> **Activity**
Please transcribe exactly, and only, the lines of the data below between the line holding "la documentation générée." and the line holding "#### **6. Construire la Documentation HTML**", inclusive.

> **Available records**
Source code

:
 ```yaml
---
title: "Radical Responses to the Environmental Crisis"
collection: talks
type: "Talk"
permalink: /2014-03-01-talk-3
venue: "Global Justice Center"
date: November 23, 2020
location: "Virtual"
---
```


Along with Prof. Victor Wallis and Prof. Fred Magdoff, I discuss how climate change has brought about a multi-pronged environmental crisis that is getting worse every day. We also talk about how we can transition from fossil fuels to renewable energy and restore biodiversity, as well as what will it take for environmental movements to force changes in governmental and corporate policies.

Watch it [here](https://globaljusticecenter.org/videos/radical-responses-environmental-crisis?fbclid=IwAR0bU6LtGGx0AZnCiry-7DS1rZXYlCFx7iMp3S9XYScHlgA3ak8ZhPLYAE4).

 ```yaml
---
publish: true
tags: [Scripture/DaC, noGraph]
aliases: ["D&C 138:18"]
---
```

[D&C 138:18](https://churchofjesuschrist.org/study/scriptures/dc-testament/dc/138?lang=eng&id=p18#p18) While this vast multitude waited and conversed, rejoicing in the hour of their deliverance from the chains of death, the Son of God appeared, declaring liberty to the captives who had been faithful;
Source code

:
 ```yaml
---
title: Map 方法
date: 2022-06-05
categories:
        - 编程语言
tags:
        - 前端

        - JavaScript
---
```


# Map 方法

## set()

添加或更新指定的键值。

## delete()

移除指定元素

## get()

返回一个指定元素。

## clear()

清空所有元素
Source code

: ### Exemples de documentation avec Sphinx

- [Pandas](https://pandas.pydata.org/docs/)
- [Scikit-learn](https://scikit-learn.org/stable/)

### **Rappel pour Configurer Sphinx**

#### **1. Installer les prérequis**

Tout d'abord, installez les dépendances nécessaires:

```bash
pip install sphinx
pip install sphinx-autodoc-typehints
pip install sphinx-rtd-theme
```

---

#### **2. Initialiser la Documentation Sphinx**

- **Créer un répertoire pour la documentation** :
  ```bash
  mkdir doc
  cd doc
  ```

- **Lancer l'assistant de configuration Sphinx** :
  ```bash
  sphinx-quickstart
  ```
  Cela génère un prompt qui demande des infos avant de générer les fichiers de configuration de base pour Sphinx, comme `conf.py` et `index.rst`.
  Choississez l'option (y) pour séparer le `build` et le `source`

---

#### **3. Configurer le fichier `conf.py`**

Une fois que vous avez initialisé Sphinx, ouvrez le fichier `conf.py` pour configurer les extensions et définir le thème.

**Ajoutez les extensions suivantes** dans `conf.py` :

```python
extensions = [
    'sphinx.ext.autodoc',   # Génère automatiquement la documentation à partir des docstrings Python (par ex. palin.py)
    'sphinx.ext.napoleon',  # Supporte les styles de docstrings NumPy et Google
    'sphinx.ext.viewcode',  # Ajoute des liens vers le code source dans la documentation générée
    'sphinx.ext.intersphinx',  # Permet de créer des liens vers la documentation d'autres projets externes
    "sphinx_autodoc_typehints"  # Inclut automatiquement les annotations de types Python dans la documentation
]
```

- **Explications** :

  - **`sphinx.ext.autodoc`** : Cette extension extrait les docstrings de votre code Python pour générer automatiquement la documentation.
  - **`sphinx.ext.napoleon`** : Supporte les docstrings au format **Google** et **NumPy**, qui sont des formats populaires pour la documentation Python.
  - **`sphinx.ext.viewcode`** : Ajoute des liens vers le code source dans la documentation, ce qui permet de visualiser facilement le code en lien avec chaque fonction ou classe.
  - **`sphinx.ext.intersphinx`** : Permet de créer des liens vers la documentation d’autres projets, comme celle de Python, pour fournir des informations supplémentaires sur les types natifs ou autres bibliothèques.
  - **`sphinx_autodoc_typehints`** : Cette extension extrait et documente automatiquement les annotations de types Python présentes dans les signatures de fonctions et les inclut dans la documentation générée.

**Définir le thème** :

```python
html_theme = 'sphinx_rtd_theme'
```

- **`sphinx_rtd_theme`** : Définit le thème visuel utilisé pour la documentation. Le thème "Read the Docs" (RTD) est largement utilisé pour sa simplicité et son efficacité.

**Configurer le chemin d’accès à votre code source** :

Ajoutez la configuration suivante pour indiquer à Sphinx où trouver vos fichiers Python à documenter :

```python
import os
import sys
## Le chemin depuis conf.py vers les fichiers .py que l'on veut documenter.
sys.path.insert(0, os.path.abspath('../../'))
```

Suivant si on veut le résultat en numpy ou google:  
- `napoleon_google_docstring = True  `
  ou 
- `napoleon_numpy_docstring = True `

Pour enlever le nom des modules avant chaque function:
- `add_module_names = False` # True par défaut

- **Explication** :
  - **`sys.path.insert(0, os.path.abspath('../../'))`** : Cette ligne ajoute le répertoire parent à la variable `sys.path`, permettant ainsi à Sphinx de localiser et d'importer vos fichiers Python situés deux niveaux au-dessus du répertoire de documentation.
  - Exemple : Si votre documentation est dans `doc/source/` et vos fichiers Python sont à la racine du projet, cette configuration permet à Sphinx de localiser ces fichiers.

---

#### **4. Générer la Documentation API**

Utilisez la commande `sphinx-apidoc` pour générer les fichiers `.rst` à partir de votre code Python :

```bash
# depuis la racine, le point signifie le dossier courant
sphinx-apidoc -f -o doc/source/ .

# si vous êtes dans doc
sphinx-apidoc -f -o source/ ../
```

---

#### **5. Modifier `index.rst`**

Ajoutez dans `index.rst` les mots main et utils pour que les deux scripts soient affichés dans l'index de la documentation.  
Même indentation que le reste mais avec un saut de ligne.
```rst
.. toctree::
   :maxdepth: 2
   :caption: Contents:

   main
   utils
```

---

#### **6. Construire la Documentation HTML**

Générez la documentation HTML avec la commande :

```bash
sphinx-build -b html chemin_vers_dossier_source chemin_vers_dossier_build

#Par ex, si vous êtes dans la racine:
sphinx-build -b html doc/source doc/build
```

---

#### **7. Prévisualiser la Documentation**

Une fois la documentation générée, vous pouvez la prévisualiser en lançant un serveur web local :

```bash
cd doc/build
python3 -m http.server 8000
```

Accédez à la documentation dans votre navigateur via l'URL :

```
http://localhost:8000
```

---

> **Solution to the exercise**
  - **`sphinx_autodoc_typehints`** : Cette extension extrait et documente automatiquement les annotations de types Python présentes dans les signatures de fonctions et les inclut dans la documentation générée.

**Définir le thème** :

```python
html_theme = 'sphinx_rtd_theme'
```

- **`sphinx_rtd_theme`** : Définit le thème visuel utilisé pour la documentation. Le thème "Read the Docs" (RTD) est largement utilisé pour sa simplicité et son efficacité.

**Configurer le chemin d’accès à votre code source** :

Ajoutez la configuration suivante pour indiquer à Sphinx où trouver vos fichiers Python à documenter :

```python
import os
import sys
## Le chemin depuis conf.py vers les fichiers .py que l'on veut documenter.
sys.path.insert(0, os.path.abspath('../../'))
```

Suivant si on veut le résultat en numpy ou google:  
- `napoleon_google_docstring = True  `
  ou 
- `napoleon_numpy_docstring = True `

Pour enlever le nom des modules avant chaque function:
- `add_module_names = False` # True par défaut

- **Explication** :
  - **`sys.path.insert(0, os.path.abspath('../../'))`** : Cette ligne ajoute le répertoire parent à la variable `sys.path`, permettant ainsi à Sphinx de localiser et d'importer vos fichiers Python situés deux niveaux au-dessus du répertoire de documentation.
  - Exemple : Si votre documentation est dans `doc/source/` et vos fichiers Python sont à la racine du projet, cette configuration permet à Sphinx de localiser ces fichiers.

---

#### **4. Générer la Documentation API**

Utilisez la commande `sphinx-apidoc` pour générer les fichiers `.rst` à partir de votre code Python :

```bash
# depuis la racine, le point signifie le dossier courant
sphinx-apidoc -f -o doc/source/ .

# si vous êtes dans doc
sphinx-apidoc -f -o source/ ../
```

---

#### **5. Modifier `index.rst`**

Ajoutez dans `index.rst` les mots main et utils pour que les deux scripts soient affichés dans l'index de la documentation.  
Même indentation que le reste mais avec un saut de ligne.
```rst
.. toctree::
   :maxdepth: 2
   :caption: Contents:

   main
   utils
```

---

#### **6. Construire la Documentation HTML**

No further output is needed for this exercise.